Im Mainstream der Theorie-Praxis-Rhetorik, der für die meisten Sozialpädagogen/ Sozialarbeiter so selbstverständlich ist, dass sie ihr Berufsleben lang daran festhalten, sind gleichwohl starke und in keiner Weise selbstverständliche Hypothesen enthalten. Die Forschungen zu „Handlungsrezepten" und „Topoi" (vgl. Dewe 2007a) haben deutlich gemacht, dass die Vermittlungsproblematik in der handlungsgängigen Sprachspielgestaltung keineswegs aufgeht, sondern, dass im Gegenteil Schematismen und Zurechnungsmechanismen, deren Rekonstruktion ausgesprochen abstrakte Wissensbestände erkennen lässt, durch auslösende Ereignisse situativ in ausgesprochen handlungswirksame Orientierungsleistungen übergehen können.

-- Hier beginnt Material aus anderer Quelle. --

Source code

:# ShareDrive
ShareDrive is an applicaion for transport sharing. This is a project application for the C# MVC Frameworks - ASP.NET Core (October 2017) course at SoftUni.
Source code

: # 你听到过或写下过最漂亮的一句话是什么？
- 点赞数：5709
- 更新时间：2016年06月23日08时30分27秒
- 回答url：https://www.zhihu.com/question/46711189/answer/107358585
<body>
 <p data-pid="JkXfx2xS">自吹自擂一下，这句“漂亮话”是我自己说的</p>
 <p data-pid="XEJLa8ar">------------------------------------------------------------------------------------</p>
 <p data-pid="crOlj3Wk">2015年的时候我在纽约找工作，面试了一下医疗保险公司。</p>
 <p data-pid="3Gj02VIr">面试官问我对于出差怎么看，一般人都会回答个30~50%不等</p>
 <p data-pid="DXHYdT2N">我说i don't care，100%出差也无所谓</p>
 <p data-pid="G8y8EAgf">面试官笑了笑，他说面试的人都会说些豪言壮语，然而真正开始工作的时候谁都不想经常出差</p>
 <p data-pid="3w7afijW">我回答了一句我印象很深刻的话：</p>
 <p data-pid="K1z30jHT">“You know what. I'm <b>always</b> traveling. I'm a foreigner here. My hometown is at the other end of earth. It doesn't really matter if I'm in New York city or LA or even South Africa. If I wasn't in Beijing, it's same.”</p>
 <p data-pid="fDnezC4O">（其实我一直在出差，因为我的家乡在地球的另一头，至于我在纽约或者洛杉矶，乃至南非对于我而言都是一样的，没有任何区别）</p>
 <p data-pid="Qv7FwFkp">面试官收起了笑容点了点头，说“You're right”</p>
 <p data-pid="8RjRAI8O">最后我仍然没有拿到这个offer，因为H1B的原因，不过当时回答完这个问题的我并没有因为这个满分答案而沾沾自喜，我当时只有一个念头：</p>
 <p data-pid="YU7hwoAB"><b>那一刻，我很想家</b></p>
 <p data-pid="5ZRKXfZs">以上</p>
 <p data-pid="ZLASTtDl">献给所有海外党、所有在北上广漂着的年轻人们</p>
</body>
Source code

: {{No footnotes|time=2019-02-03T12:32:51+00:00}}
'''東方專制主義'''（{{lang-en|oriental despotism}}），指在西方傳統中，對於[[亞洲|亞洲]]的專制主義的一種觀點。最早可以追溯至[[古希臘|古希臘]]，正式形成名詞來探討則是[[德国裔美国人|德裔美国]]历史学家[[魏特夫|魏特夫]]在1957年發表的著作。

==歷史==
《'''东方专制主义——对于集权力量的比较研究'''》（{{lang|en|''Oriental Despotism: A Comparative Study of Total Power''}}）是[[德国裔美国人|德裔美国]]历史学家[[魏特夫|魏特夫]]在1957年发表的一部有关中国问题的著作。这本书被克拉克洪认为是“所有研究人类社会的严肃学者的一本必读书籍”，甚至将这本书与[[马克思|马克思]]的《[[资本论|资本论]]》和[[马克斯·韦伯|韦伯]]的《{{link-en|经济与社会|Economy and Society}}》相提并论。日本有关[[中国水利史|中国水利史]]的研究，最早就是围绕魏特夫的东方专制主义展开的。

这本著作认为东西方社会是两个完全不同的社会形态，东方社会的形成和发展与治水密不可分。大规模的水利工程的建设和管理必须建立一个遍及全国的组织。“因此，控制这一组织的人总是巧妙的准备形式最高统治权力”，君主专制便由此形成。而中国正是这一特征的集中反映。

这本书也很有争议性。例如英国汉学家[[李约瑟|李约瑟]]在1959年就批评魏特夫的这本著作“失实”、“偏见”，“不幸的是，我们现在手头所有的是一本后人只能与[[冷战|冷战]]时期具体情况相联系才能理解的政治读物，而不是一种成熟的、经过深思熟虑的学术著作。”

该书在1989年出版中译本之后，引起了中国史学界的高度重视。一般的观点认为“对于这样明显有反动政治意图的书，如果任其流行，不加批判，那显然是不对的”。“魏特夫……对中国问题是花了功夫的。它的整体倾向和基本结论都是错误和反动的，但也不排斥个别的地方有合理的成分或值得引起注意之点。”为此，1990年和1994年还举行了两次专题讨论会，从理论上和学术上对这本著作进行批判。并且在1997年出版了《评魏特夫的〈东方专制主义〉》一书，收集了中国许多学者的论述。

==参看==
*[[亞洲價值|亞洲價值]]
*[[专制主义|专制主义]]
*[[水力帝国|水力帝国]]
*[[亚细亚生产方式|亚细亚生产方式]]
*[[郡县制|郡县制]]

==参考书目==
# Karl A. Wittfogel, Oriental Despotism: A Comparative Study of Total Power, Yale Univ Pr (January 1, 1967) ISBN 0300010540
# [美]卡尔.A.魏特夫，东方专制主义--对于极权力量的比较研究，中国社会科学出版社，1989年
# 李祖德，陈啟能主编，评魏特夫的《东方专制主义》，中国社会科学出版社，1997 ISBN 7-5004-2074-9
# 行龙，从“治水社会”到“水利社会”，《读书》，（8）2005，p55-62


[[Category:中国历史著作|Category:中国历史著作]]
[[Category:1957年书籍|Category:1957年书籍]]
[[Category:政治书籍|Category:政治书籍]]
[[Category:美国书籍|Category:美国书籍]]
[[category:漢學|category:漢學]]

Umgekehrt können Wissensbestände mit sehr konkretem Outfit, wie sie das Arsenal der humanistischen Psychologie und der sozialtherapeutischen Ansätze bereithält, sich ihrer Handlungswirksamkeit gegenüber als Abstraktion erweisen. Die generelle Frage reflexiver Sozialpädagogik ist, inwieweit das sozialpädagogische Wissen seine eigene Bedeutsamkeit überhaupt in der Hand hat. Wissenschaftliche Fundierungsbemühungen im sozialpädagogischen Diskurs greifen unter Missachtung dieser Fragestellung häufig zu kurz, weil sie die Komplexität ihres Gegenstandsbereiches verkennen und danach trachten, dort eindeutiges Wissen und Planbarkeit zu generieren, wo diese Ziele kaum erreichbar sind (Nörenberg 2007).